Introduction

In the 18th century, without using terms such as risk aversion, marginal utility or concavity, which are so familiar today, Bernoulli and Cramer had already anticipated the notion of risk aversion. While the link between risk aversion and the concavity of the utility function (u(x), i.e. utility of wealth) was regularly re-examined since then,Footnote 1 it is not before the mid-sixties that the notions of absolute (−(u″/u′)) and relative (−x(u″/u′)) risk aversion were firmly established.Footnote 2 As is well known, Arrow and PrattFootnote 3 made independently a central contribution about these definitions. Indeed they not only analysed the properties of these notions but they also made assumptions about their behaviour that are still widely used today.

For our purpose, it is important to distinguish Bernoulli's approach (and subsequent ones) from that of Arrow and Pratt. Bernoulli defined an attitude “risk aversion” that could be contrasted later on with other ones such as risk neutrality and risk loving. In a terminology that I sometimes use Bernoulli discusses a direction. Building upon Bernoulli's results Arrow and Pratt consider the intensity of such an attitude. They not only want to know if a decision maker (D.M.) is risk averse: their purpose is mainly to determine when and to which extent a D.M. is more risk averse than his neighbour.

If one looks at the papers posterior to Arrow's and Pratt's contributions, it seems pretty obvious that they mainly focused on intensities of attitudes beyond risk aversion such as absolute (or relative) prudence and absolute temperance. For instance, through his well-known contribution on precautionary savings, KimballFootnote 4 defined the coefficient of absolute prudence (−u‴/u″ where u‴ stands for the third derivative of u) and made the assumption that it is decreasing in wealth (D.A.P).Footnote 5 Combining this assumption with that of decreasing absolute risk aversion (D.A.R.A.) the way was opened for the analysis of the very rich concepts of properness, standardness and risk vulnerability of the utility function.Footnote 6

Relatively to this important literature the current paper partly steps back a pace. Essentially, I’ll apply to Bernoulli's “directions” what Kimball and followers did to Arrow–Pratt's intensities.

To pursue this goal this paper is organised as follows. I’ll first indicate why it is interesting to pay attention to the sign of higher order derivatives of the utility function (beyond the second order). Then in the next section I’ll contrast two ways of interpreting these signs and I’ll explain why one dominates the other. Finally in the third section I’ll discuss some potentially interesting extensions of the existing body of literature.

Why?

There are at least three main reasons that justify the interest for the interpretation of higher order derivatives of u.

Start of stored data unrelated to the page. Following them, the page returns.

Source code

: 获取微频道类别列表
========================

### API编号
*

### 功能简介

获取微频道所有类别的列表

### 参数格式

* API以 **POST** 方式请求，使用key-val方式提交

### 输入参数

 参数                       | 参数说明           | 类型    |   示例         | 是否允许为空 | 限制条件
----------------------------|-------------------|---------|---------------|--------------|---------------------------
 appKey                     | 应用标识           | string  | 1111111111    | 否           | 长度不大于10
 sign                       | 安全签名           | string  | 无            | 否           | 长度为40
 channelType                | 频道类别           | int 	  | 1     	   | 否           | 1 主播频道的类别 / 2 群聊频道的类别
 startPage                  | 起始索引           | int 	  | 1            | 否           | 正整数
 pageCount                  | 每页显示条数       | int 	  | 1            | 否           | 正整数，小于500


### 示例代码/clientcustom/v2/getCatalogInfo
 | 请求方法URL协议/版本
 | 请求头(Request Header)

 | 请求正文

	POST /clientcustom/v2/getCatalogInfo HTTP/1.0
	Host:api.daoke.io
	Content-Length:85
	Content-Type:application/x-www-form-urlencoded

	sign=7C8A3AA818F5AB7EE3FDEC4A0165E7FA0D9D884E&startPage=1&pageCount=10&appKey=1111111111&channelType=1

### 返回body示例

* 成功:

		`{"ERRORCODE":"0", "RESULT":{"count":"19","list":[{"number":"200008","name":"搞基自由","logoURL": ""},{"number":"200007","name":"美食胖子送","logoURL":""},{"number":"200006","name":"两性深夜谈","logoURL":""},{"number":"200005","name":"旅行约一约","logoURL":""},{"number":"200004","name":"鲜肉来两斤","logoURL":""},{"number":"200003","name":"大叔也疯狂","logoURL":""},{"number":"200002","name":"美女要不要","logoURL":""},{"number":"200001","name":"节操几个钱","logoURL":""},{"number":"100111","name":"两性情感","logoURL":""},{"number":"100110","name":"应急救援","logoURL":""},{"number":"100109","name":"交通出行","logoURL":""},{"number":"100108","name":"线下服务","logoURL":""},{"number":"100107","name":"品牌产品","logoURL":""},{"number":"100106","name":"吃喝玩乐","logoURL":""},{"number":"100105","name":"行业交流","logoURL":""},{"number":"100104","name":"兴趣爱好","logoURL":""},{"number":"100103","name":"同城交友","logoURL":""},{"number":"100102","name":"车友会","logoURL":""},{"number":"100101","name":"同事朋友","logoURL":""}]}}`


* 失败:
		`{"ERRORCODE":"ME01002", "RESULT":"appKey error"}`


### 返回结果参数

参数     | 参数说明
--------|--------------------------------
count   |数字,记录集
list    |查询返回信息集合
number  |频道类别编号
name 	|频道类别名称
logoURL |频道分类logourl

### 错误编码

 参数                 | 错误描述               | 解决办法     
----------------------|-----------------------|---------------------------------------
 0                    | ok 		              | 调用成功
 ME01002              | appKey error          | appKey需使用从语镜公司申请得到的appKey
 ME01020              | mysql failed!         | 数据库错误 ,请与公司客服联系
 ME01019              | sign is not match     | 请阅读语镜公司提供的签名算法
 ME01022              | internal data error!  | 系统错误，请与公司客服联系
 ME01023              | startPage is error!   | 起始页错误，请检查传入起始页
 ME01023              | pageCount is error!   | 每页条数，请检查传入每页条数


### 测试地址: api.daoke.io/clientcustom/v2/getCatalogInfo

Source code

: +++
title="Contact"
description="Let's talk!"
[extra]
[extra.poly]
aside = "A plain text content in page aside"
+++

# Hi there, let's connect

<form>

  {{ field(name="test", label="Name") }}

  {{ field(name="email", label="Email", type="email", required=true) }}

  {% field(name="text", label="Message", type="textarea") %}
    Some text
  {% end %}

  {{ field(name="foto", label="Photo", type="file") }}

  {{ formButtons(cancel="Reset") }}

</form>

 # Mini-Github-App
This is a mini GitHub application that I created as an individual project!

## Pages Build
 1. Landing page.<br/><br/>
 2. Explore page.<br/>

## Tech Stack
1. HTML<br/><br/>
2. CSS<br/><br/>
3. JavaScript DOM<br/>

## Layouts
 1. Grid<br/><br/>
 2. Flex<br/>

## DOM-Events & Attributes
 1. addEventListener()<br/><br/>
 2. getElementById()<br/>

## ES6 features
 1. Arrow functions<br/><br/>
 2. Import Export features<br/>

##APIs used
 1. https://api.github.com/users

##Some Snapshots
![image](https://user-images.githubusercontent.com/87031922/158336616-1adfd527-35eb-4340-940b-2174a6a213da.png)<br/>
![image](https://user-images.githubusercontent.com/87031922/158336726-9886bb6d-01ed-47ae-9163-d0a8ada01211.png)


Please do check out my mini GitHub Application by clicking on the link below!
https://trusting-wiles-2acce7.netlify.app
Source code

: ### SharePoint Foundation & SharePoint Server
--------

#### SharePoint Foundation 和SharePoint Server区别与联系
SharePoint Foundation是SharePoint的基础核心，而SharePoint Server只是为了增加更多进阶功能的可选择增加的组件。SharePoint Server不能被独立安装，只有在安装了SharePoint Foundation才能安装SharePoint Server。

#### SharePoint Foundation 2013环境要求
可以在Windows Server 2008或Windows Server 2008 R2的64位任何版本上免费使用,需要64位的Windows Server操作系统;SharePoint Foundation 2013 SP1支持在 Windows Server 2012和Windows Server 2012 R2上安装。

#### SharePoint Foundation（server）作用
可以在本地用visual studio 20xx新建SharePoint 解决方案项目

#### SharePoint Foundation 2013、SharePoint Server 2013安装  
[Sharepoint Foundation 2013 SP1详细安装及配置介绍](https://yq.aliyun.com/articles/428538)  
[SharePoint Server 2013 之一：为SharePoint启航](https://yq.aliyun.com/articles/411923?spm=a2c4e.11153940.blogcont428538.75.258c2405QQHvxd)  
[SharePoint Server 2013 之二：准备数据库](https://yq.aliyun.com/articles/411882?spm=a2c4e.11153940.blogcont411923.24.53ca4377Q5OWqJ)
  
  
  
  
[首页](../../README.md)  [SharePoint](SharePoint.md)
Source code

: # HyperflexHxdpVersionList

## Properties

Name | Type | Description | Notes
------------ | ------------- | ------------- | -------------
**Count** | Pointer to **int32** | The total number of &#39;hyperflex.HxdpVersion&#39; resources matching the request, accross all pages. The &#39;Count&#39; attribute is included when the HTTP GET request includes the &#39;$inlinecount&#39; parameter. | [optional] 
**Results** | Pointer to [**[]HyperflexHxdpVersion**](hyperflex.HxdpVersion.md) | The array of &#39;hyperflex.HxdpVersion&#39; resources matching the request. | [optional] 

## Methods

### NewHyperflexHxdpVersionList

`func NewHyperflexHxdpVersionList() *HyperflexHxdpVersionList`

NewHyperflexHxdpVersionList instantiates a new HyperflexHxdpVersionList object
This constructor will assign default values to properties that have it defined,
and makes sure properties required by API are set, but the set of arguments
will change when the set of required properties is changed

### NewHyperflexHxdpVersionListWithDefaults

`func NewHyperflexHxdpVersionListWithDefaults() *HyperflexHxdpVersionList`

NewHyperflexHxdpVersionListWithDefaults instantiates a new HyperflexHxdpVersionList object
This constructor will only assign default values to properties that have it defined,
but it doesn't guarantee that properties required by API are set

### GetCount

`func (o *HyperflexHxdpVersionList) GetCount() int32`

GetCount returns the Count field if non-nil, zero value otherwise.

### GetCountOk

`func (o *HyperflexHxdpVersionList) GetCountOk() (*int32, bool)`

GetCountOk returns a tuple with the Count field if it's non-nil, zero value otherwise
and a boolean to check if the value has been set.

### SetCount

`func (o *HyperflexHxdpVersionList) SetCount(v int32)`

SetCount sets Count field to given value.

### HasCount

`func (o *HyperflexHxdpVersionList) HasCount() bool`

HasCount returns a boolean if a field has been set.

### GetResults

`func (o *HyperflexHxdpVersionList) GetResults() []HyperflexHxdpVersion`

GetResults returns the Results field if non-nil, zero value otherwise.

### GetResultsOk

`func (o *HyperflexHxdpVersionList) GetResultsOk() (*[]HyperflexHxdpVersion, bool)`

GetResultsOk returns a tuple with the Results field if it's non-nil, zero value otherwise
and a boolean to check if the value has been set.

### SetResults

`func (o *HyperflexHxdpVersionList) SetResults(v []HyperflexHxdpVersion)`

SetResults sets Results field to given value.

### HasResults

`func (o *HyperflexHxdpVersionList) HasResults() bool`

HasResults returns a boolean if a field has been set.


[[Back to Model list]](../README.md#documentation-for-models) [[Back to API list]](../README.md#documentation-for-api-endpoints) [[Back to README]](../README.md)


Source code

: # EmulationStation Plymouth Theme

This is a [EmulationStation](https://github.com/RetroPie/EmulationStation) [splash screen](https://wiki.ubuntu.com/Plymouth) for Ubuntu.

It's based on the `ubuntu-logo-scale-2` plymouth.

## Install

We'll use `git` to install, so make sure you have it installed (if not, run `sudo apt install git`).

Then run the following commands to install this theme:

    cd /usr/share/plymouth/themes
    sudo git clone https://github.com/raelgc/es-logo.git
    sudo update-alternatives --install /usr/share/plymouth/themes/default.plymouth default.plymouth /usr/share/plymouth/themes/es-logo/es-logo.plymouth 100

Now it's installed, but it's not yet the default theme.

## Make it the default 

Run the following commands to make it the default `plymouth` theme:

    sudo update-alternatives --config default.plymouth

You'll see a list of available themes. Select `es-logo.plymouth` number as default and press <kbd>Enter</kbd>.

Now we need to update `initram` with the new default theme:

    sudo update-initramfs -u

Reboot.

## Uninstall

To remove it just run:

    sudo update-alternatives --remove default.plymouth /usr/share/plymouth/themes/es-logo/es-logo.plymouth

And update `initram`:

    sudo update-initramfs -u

The first one is immediate and related to the discussion in the introduction. The absolute intensities of risk aversion, prudence, temperance are all ratios of higher order derivatives of u (of different order).Footnote 7 When exogenous shocks occur—such as for example an increase in wealth—the behaviour of the ratio is more difficult to interpret than that of each of its constituents, the numerator and the denominator.

Hence by having an interpretation of the constituents and of their behaviour one can obtain a better understanding and a better evaluation of assumptions made about the behaviour of absolute intensities.

An illustration of this fact can be found in Eeckhoudt and Schlesinger.Footnote 8 Consider for example the exponential utility that is characterised by a constant absolute risk aversion (CARA). When wealth increases, its numerator (−u″)—which is related to the pain induced by the presence of a zero-mean risk—decreases iff u‴>0 (a third order effect). At the same time at higher wealth u′ is also smaller under u″<0 (a second order effect). It just happens for the exponential utility that the numerator and the denominator of absolute risk aversion decrease at the same rate yielding the CARA assumption.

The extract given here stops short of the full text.